_INFORMATION GIVEN_
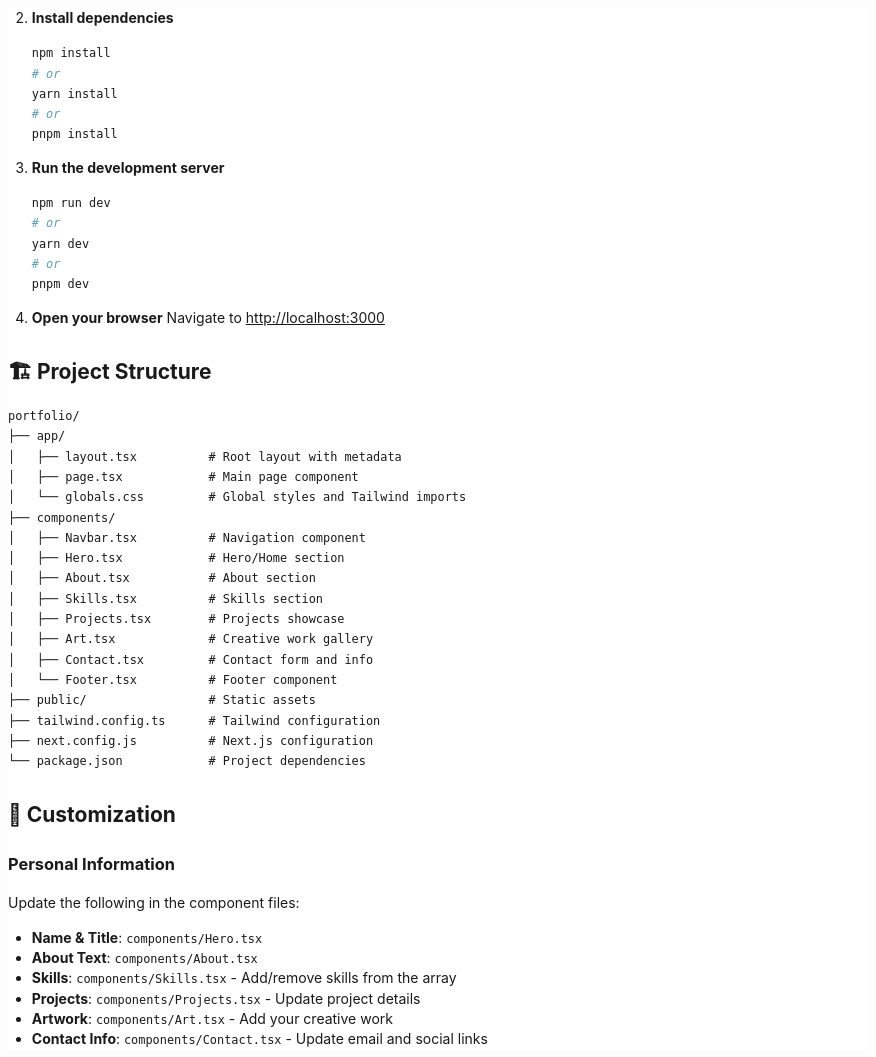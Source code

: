 2. **Install dependencies**
   ```bash
   npm install
   # or
   yarn install
   # or
   pnpm install
   ```

3. **Run the development server**
   ```bash
   npm run dev
   # or
   yarn dev
   # or
   pnpm dev
   ```

4. **Open your browser**
   Navigate to [http://localhost:3000](http://localhost:3000)

## 🏗️ Project Structure

```
portfolio/
├── app/
│   ├── layout.tsx          # Root layout with metadata
│   ├── page.tsx            # Main page component
│   └── globals.css         # Global styles and Tailwind imports
├── components/
│   ├── Navbar.tsx          # Navigation component
│   ├── Hero.tsx            # Hero/Home section
│   ├── About.tsx           # About section
│   ├── Skills.tsx          # Skills section
│   ├── Projects.tsx        # Projects showcase
│   ├── Art.tsx             # Creative work gallery
│   ├── Contact.tsx         # Contact form and info
│   └── Footer.tsx          # Footer component
├── public/                 # Static assets
├── tailwind.config.ts      # Tailwind configuration
├── next.config.js          # Next.js configuration
└── package.json            # Project dependencies
```

## 🎨 Customization

### Personal Information

Update the following in the component files:

- **Name & Title**: `components/Hero.tsx`
- **About Text**: `components/About.tsx`
- **Skills**: `components/Skills.tsx` - Add/remove skills from the array
- **Projects**: `components/Projects.tsx` - Update project details
- **Artwork**: `components/Art.tsx` - Add your creative work
- **Contact Info**: `components/Contact.tsx` - Update email and social links
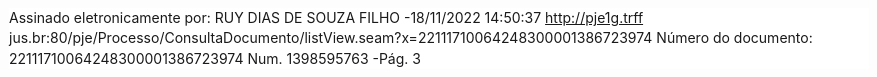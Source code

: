 Assinado eletronicamente por: RUY DIAS DE SOUZA FILHO -18/11/2022 14:50:37 http://pje1g.trff jus.br:80/pje/Processo/ConsultaDocumento/listView.seam?x=22111710064248300001386723974 Número do documento: 22111710064248300001386723974 Num. 1398595763 -Pág. 3
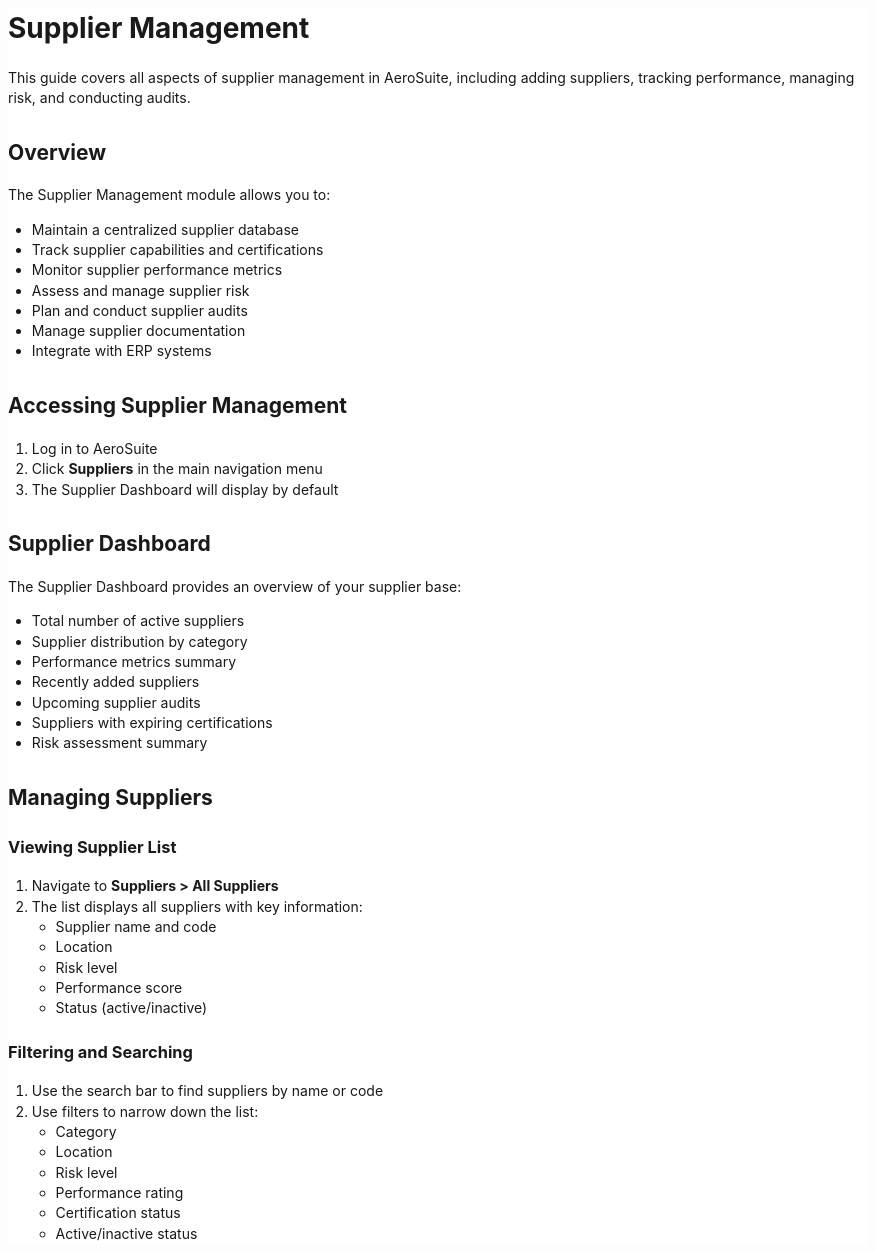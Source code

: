 # Supplier Management

This guide covers all aspects of supplier management in AeroSuite, including adding suppliers,
tracking performance, managing risk, and conducting audits.

## Overview

The Supplier Management module allows you to:

- Maintain a centralized supplier database
- Track supplier capabilities and certifications
- Monitor supplier performance metrics
- Assess and manage supplier risk
- Plan and conduct supplier audits
- Manage supplier documentation
- Integrate with ERP systems

## Accessing Supplier Management

1. Log in to AeroSuite
2. Click __Suppliers__ in the main navigation menu
3. The Supplier Dashboard will display by default

## Supplier Dashboard

The Supplier Dashboard provides an overview of your supplier base:

- Total number of active suppliers
- Supplier distribution by category
- Performance metrics summary
- Recently added suppliers
- Upcoming supplier audits
- Suppliers with expiring certifications
- Risk assessment summary

## Managing Suppliers

### Viewing Supplier List

1. Navigate to __Suppliers > All Suppliers__
2. The list displays all suppliers with key information:
   - Supplier name and code
   - Location
   - Risk level
   - Performance score
   - Status (active/inactive)

### Filtering and Searching

1. Use the search bar to find suppliers by name or code
2. Use filters to narrow down the list:
   - Category
   - Location
   - Risk level
   - Performance rating
   - Certification status
   - Active/inactive status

_WHAT TO WORK ON_
The records above are to be reproduced exactly; the pictures are to be left out.

_REPLY_
Source code

: 2. **Install dependencies**
   ```bash
   npm install
   # or
   yarn install
   # or
   pnpm install
   ```

3. **Run the development server**
   ```bash
   npm run dev
   # or
   yarn dev
   # or
   pnpm dev
   ```

4. **Open your browser**
   Navigate to [http://localhost:3000](http://localhost:3000)

## 🏗️ Project Structure

```
portfolio/
├── app/
│   ├── layout.tsx          # Root layout with metadata
│   ├── page.tsx            # Main page component
│   └── globals.css         # Global styles and Tailwind imports
├── components/
│   ├── Navbar.tsx          # Navigation component
│   ├── Hero.tsx            # Hero/Home section
│   ├── About.tsx           # About section
│   ├── Skills.tsx          # Skills section
│   ├── Projects.tsx        # Projects showcase
│   ├── Art.tsx             # Creative work gallery
│   ├── Contact.tsx         # Contact form and info
│   └── Footer.tsx          # Footer component
├── public/                 # Static assets
├── tailwind.config.ts      # Tailwind configuration
├── next.config.js          # Next.js configuration
└── package.json            # Project dependencies
```

## 🎨 Customization

### Personal Information

Update the following in the component files:

- **Name & Title**: `components/Hero.tsx`
- **About Text**: `components/About.tsx`
- **Skills**: `components/Skills.tsx` - Add/remove skills from the array
- **Projects**: `components/Projects.tsx` - Update project details
- **Artwork**: `components/Art.tsx` - Add your creative work
- **Contact Info**: `components/Contact.tsx` - Update email and social links
Source code

: Assinado eletronicamente por: RUY DIAS DE SOUZA FILHO -18/11/2022 14:50:37 http://pje1g.trff jus.br:80/pje/Processo/ConsultaDocumento/listView.seam?x=22111710064248300001386723974 Número do documento: 22111710064248300001386723974 Num. 1398595763 -Pág. 3
Source code

: # Supplier Management

This guide covers all aspects of supplier management in AeroSuite, including adding suppliers,
tracking performance, managing risk, and conducting audits.

## Overview

The Supplier Management module allows you to:

- Maintain a centralized supplier database
- Track supplier capabilities and certifications
- Monitor supplier performance metrics
- Assess and manage supplier risk
- Plan and conduct supplier audits
- Manage supplier documentation
- Integrate with ERP systems

## Accessing Supplier Management

1. Log in to AeroSuite
2. Click __Suppliers__ in the main navigation menu
3. The Supplier Dashboard will display by default

## Supplier Dashboard

The Supplier Dashboard provides an overview of your supplier base:

- Total number of active suppliers
- Supplier distribution by category
- Performance metrics summary
- Recently added suppliers
- Upcoming supplier audits
- Suppliers with expiring certifications
- Risk assessment summary

## Managing Suppliers

### Viewing Supplier List

1. Navigate to __Suppliers > All Suppliers__
2. The list displays all suppliers with key information:
   - Supplier name and code
   - Location
   - Risk level
   - Performance score
   - Status (active/inactive)

### Filtering and Searching

1. Use the search bar to find suppliers by name or code
2. Use filters to narrow down the list:
   - Category
   - Location
   - Risk level
   - Performance rating
   - Certification status
   - Active/inactive status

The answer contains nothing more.